Go line by line through the data below, counting each one that has "This", and give the final count only.

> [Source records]
--- START ---

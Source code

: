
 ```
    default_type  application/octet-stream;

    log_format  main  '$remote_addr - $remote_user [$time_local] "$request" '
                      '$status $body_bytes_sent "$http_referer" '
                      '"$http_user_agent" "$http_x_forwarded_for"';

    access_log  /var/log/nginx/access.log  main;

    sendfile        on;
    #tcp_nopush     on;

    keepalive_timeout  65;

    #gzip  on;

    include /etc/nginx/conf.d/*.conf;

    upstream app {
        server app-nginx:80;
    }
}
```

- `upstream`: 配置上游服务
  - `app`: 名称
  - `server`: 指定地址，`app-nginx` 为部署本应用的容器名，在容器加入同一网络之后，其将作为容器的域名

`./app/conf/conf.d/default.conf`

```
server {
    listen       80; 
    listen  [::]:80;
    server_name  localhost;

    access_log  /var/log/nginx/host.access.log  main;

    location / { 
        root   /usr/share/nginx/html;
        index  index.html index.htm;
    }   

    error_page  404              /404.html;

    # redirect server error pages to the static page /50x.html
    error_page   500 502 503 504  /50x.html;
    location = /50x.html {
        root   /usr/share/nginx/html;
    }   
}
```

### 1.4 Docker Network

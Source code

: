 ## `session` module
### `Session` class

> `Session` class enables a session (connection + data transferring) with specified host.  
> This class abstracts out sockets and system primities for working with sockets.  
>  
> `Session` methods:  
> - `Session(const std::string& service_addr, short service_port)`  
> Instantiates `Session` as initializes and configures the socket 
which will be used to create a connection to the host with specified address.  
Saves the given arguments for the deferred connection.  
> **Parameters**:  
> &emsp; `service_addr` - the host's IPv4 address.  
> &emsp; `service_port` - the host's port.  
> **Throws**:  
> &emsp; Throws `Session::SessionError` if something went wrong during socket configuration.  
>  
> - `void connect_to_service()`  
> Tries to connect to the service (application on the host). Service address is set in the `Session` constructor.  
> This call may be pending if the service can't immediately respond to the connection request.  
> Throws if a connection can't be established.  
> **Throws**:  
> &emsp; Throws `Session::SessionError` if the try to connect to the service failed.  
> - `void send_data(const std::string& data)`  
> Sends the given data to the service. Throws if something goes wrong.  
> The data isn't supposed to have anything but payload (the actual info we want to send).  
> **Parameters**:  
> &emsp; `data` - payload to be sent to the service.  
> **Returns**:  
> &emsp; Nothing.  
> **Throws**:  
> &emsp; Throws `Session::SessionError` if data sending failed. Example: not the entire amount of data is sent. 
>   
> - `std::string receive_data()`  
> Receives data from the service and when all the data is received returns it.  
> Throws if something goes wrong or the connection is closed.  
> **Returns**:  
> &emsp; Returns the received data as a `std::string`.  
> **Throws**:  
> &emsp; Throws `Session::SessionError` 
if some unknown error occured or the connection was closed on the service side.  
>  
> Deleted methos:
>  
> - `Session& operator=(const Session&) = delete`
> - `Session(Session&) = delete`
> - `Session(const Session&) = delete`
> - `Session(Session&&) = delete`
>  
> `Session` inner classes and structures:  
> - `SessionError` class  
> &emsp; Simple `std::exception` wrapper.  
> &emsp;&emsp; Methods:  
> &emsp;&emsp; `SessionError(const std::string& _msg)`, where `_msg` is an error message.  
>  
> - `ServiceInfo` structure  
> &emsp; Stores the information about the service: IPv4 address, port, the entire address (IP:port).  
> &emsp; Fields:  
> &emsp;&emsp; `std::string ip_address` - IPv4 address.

--- END ---

> [Response]
2